» What you need to do: Look through the data below for the line with "This repository contains Terraform" and the line with "Before you begin, ensure", then output those two and all lines in between, exactly as written.

Material shown START

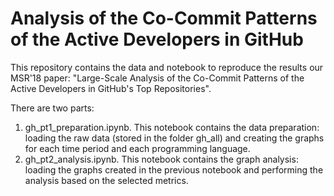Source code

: # Analysis of the Co-Commit Patterns of the Active Developers in GitHub
This repository contains the data and notebook to reproduce the results our MSR'18 paper: "Large-Scale Analysis of the Co-Commit Patterns of the Active Developers in GitHub's Top Repositories".

There are two parts:
1. gh_pt1_preparation.ipynb. This notebook contains the data preparation: loading the raw data (stored in the folder gh_all) and creating the graphs for each time period and each programming language.
2. gh_pt2_analysis.ipynb. This notebook contains the graph analysis: loading the graphs created in the previous notebook and performing the analysis based on the selected metrics.
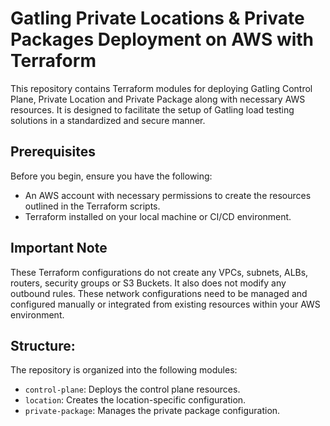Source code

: # Gatling Private Locations & Private Packages Deployment on AWS with Terraform

This repository contains Terraform modules for deploying Gatling Control Plane, Private Location and Private Package along with necessary AWS resources. It is designed to facilitate the setup of Gatling load testing solutions in a standardized and secure manner.

## Prerequisites

Before you begin, ensure you have the following:
- An AWS account with necessary permissions to create the resources outlined in the Terraform scripts.
- Terraform installed on your local machine or CI/CD environment.

## Important Note

These Terraform configurations do not create any VPCs, subnets, ALBs, routers, security groups or S3 Buckets. It also does not modify any outbound rules. These network configurations need to be managed and configured manually or integrated from existing resources within your AWS environment.


## Structure:

The repository is organized into the following modules:
- `control-plane`: Deploys the control plane resources.
- `location`: Creates the location-specific configuration.
- `private-package`: Manages the private package configuration.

Material shown END

» Final answer:
This repository contains Terraform modules for deploying Gatling Control Plane, Private Location and Private Package along with necessary AWS resources. It is designed to facilitate the setup of Gatling load testing solutions in a standardized and secure manner.

## Prerequisites

Before you begin, ensure you have the following:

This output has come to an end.